● WORK INSTRUCTION
Among the entries below, how many lines include the word "Recovery"? Reply with only the number.

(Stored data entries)
++++++++++++++++++++
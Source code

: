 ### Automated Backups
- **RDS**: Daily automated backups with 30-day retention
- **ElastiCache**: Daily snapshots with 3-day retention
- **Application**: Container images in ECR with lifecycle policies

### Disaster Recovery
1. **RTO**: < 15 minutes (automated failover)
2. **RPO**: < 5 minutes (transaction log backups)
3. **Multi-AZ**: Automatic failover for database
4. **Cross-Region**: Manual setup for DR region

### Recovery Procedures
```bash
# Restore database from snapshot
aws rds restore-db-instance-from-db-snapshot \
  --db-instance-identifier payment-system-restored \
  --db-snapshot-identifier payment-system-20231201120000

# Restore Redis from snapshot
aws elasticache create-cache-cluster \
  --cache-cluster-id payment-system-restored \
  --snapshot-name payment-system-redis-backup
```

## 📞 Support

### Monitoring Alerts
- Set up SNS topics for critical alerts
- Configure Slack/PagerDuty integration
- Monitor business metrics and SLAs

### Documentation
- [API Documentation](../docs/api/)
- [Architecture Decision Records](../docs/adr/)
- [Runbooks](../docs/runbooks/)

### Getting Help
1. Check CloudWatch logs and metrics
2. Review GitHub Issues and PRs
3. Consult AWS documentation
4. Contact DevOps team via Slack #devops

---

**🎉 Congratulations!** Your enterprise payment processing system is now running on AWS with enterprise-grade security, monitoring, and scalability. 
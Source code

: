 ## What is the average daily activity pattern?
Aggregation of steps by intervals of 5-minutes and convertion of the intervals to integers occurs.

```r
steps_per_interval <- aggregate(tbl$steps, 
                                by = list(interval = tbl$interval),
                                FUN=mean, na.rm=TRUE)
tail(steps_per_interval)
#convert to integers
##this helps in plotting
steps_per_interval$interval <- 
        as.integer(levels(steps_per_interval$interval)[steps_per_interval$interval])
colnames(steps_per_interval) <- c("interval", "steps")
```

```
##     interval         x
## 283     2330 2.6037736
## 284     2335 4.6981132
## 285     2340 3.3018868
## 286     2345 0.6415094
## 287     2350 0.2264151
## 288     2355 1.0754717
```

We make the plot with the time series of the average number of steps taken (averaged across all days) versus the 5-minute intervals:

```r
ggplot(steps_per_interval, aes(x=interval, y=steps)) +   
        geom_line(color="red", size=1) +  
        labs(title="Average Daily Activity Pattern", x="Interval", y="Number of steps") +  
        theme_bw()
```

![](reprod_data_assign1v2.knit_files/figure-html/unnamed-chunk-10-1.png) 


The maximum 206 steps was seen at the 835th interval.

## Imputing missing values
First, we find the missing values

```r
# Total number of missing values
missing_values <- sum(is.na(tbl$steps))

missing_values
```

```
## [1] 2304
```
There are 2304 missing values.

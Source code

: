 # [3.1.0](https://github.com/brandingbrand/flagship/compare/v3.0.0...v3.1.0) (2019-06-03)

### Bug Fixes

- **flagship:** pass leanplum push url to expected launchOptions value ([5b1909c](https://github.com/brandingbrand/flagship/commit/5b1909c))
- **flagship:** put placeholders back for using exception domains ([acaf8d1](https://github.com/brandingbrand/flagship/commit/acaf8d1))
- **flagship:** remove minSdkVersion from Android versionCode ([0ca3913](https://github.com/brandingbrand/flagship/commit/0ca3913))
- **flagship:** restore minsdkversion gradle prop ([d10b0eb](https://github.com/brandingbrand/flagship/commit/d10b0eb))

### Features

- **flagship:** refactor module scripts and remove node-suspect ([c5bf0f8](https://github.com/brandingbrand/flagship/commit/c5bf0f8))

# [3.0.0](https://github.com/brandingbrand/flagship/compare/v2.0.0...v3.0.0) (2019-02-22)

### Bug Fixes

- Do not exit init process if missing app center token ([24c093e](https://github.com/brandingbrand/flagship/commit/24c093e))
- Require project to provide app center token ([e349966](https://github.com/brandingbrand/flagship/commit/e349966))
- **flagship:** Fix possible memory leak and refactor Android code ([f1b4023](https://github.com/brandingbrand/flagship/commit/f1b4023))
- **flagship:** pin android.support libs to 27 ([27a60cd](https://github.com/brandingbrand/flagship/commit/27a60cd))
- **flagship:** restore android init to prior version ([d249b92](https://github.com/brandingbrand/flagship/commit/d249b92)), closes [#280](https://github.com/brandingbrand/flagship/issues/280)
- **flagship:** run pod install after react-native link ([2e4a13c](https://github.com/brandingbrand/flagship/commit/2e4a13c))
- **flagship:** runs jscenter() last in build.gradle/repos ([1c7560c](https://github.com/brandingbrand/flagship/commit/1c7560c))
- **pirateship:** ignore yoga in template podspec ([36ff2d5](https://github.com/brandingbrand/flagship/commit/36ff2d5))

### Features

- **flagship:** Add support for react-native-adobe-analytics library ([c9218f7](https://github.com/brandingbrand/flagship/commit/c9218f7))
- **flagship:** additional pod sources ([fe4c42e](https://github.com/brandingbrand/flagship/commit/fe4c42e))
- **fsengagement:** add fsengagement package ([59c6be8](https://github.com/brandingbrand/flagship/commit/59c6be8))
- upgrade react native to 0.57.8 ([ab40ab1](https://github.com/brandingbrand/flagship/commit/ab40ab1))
++++++++++++++++++++
● ANSWER BOX
2